Irving has asked the Court of Queen's Bench to declare a contract between the marketing board and the wood co-operative unlawful.
But earlier this month, the board and co-op applied to Justice William Grant to have the lawsuit converted to a judicial review, a process more akin to an appeal court hearing than a lawsuit.
That would have made the process less time-consuming and less expensive for the two organizations, which lack JDI's legal and financial resources.
At the root of the case is a January 2016 order issued by the co-operative declaring that wood from private woodlots can only be sold to the marketing board, and wood purchasers can only buy from the board.
Forest product sales are regulated in New Brunswick, and woodlot marketing boards were granted authority over sales in their respective geographic territories in 1982 under the Natural Products Act.
The system was intended to give individual woodlot owners more collective clout in negotiating sales to mills.
But that control has been eroding.
The suit by J.D. Irving is the latest in a series of moves by the company to break the hold that wood marketing boards have had over sales in southern New Brunswick.
In his decision on Monday, Justice William Grant said the court hadn't seen enough documentation of the relationship between the marketing board and the co-operative.
Without those facts, he said he couldn't send the dispute to a judicial review.

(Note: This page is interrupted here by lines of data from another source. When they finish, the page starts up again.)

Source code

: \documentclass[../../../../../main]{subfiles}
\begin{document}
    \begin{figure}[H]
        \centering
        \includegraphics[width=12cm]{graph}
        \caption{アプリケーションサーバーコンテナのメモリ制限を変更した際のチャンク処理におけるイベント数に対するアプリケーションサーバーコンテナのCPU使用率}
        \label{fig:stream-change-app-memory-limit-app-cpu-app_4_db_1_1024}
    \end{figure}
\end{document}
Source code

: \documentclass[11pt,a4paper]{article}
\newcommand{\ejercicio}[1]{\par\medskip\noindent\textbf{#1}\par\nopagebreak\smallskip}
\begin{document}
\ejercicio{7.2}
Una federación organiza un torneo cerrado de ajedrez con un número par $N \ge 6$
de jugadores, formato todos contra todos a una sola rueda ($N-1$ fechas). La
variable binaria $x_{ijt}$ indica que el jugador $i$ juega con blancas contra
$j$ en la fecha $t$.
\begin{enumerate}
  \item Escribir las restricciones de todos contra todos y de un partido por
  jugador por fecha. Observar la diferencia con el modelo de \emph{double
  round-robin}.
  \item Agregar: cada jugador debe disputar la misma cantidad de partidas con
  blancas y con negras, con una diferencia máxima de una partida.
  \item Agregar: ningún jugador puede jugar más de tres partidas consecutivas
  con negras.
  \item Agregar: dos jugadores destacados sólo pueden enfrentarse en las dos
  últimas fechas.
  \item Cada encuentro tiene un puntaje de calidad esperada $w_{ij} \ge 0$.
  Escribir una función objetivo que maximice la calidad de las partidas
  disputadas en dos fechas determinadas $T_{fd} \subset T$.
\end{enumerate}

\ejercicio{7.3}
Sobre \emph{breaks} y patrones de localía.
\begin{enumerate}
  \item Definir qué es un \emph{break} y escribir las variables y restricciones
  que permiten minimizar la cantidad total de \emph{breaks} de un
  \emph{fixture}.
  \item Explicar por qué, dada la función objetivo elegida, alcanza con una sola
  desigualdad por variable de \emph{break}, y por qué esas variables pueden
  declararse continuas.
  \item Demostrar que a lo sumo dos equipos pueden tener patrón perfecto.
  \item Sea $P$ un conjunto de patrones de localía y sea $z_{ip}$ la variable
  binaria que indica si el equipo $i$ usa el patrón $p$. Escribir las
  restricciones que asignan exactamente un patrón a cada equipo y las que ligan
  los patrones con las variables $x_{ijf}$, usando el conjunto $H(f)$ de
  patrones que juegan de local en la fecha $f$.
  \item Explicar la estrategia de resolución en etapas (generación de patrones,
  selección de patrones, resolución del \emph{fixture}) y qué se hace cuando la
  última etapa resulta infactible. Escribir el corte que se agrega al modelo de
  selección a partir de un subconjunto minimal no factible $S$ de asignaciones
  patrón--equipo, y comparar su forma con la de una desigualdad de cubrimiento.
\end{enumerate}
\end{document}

A judicial review, according to UNB law professor Nicole O'Byrne unfolds more like an appeal court hearing, where facts are argued before an appeal judge or Court of Queen's Bench judge, unlike at a regular trial with witnesses.
"If you went into the Court of Appeal and you watched one of these things, it would look like an appeal," said O'Byrne.
"The lawyers will make submissions, they'll file briefs. One side will say, 'We were within jurisdiction,' the other side will say, 'No, they were outside of jurisdiction."
The wood dispute dates back decades but the most recent round began in 2012, when J.D. Irving stopped signing contracts to buy wood from the SNB Forest Products Marketing Board.
Along the way, the company lost appeals to both the New Brunswick Forest Products Commission and the New Brunswick Court of Appeal.
Despite those setbacks, the company continues to contract wood its wood purchases directly with private woodlot owners, rather than with SNB.
Irving has also filed an appeal to the Forest Products Commission arguing that the SNB board's order is not valid.
The commission heard arguments in the case on the Aug. 9 and 10 and reserved a decision.
A spokesperson for the SNB Co-op said the organization may comment on the issue Tuesday.
Noting the matter is before the courts JD Irving spokesperson Mary Keith declined comment Monday.